Some will at least use some more advanced technology to include stereoscopic effects, localized sweet spots where the images displayed to each eye are different, simulating depth. But parallax – otherwise known as the ability to see around objects and have them move at different rates past each other depending on their distance from you when you bob your head side to side – is not possible yet with photorealistic moving experiences, unless they are cobbled together from separate still captures of environments and studio captured performances of actors with huge numbers of cameras looking in on them one at a time rather than out at everything at once.
And of course there is straight CG animation, where 3d immersion presents no technical obstacles at all. It would be no problem at all to generate an animation to be experienced in 100 head tracking fps but that would play at 24 fps, so that one could know what it was like to feel perfectly present in a world which itself operates at a stylistically lower frame rate, with 3d frames of existence.
But I lament the lack of real life ness here. For that we have stop motion. Coming out of USC-ICT: 3d captured stop-motion animation with a stylistically low frame rate. Real life objects you can look around at from any angle like they were real, but seeming to move with otherworldly quantization. However, the motion has that distinct signature of stop motion – it is not true smooth motion as things with muscles or gears would have made.

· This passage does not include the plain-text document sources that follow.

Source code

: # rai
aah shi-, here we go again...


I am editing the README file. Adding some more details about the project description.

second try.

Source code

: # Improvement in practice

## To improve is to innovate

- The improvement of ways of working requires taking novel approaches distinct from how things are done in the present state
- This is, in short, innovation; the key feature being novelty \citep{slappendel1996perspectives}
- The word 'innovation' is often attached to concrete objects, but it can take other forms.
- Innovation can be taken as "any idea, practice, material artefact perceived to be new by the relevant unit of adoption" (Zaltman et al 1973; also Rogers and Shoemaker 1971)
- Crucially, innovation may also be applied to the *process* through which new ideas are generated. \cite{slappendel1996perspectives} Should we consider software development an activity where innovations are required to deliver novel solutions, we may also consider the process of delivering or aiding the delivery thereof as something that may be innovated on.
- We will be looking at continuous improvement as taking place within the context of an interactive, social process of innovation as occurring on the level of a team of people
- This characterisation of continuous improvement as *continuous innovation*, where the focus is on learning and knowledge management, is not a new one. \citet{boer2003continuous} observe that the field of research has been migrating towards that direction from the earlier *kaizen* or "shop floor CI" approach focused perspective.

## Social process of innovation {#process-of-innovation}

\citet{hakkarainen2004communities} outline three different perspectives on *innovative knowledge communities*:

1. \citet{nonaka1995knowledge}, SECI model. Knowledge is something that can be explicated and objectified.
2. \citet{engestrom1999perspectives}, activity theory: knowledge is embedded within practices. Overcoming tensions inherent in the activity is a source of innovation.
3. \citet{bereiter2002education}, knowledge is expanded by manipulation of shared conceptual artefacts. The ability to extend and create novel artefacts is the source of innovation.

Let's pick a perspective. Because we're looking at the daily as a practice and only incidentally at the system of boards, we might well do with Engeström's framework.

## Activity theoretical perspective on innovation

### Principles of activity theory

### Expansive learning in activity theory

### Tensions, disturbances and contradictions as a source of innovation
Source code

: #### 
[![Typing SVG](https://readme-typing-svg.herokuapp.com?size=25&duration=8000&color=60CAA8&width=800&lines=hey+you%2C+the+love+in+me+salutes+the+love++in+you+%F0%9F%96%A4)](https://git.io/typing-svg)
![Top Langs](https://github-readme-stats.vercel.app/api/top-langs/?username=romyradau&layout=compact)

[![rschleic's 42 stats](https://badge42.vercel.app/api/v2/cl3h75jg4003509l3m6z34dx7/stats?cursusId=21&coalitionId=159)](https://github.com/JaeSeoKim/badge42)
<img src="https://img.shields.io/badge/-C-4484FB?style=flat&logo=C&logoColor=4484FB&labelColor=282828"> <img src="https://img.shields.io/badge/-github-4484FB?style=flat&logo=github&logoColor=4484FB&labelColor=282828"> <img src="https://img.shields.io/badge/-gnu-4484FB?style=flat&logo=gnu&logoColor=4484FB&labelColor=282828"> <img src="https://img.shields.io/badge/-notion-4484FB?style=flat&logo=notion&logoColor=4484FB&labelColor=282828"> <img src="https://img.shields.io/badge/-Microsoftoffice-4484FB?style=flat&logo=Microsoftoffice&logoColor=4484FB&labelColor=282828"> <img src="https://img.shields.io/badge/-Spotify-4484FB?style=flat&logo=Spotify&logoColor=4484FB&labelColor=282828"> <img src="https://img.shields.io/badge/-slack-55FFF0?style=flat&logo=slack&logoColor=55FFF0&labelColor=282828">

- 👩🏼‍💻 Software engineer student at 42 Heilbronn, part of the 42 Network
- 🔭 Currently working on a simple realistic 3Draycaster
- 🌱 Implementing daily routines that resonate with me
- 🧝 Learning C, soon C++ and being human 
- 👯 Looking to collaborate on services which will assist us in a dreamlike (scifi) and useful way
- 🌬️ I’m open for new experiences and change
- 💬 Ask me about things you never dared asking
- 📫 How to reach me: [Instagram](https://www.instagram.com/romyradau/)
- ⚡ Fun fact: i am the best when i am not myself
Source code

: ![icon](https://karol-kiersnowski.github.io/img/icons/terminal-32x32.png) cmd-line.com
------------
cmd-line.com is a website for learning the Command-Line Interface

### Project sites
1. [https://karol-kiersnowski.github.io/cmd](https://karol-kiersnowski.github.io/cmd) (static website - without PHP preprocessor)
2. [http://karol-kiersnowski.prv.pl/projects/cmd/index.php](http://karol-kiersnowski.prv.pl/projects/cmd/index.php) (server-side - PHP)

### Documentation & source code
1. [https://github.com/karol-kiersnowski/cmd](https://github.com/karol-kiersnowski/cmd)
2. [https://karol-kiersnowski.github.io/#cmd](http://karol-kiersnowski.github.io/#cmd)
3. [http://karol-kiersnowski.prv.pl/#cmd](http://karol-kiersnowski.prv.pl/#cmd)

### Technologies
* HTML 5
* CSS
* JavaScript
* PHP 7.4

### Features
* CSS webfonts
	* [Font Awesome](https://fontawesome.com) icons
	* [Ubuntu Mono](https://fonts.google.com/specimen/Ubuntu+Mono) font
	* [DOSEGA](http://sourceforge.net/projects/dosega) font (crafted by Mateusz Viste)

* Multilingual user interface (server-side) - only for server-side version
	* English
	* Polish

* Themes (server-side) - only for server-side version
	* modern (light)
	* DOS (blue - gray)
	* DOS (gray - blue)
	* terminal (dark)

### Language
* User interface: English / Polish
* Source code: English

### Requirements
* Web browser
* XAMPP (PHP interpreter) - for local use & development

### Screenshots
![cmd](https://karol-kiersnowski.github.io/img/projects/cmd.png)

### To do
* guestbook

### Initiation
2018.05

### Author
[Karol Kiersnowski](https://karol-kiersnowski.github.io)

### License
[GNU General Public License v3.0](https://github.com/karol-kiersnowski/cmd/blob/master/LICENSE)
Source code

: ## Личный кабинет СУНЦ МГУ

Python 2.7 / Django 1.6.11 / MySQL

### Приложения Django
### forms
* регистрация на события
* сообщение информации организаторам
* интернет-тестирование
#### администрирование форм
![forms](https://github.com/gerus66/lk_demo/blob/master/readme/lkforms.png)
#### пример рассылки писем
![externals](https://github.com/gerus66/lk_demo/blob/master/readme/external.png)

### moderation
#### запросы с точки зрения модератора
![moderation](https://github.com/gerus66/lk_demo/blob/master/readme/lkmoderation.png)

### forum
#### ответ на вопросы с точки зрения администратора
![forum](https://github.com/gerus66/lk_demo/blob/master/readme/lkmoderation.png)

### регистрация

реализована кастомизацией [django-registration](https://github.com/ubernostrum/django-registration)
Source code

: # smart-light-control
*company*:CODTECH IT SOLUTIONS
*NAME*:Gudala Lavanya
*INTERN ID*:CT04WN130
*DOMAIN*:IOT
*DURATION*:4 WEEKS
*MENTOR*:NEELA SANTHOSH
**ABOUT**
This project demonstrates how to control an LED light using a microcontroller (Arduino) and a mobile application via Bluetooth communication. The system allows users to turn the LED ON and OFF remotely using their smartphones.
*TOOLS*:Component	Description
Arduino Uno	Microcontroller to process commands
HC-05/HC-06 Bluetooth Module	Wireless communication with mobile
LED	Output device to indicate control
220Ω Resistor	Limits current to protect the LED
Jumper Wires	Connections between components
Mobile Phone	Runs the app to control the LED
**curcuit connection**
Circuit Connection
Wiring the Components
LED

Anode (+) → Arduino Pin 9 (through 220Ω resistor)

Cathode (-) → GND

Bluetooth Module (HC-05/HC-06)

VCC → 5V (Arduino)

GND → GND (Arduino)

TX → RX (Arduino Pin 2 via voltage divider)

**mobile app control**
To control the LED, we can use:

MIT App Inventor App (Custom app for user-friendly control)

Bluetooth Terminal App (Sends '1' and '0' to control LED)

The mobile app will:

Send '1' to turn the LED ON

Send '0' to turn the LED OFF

So for me, I am super excited about the near future when photorealistic immersive recordings are commonplace, where I can become been immersed not inside merely a recording of another world, but immersed inside a film – with all the magic of its irreality. Transposing the magical quality that low frame rate lends to film into the third dimension. Perhaps as accoutrements to this we could have film grain but applied atmospherically in space, or spherical cigarette burns before cuts, other such artifacts.
Experiencing a realistic world in another fps would be enough, but a realistic world with multiple fps’s would be even more amazing. Here’s where we finally get to the new term: diegetic fps.
Watching anime, one may from time to time notice that different stretches of animation seem to play at different resolutions. Objects in the foreground may move 12 times a second, while those in the background only 8 or 6 even. Thus, two types of fps exist just within this traditional 2d medium: the video fps, and that of individual objects inside the world it portrays. Though clearly the reasons for the choice of frame rate are budgetary first and only secondarily intentional (in terms of their expressing the story world), I would suggest calling the latter type of fps “diegetic”.
For a three-dimensional example, consider the playable character Mr. Watch and Game of Super Smash Bros. Unlike the other characters he is modeled after more primitive video game technology, so he animates at a stylistically lower frame rate (below persistence of motion). He can still overall move at a normal rate, and he doesn’t lag in updating when the camera of the screen’s action moves – it is just him himself who marches to the beat of a slower drummer.
To me, the biggest trip would be experiencing three different frame rates simultaneously, in virtual reality:
- Maxed-out head tracking fps,
- 24 fps video,
- of co-existing actors performing in various fps’s up to 24 (anything faster would be pointless, hard cut off at 24)
The objects are real, the motion is real, presence is real, but the quantization of the motion is stylistically slow and variable. This is the dream.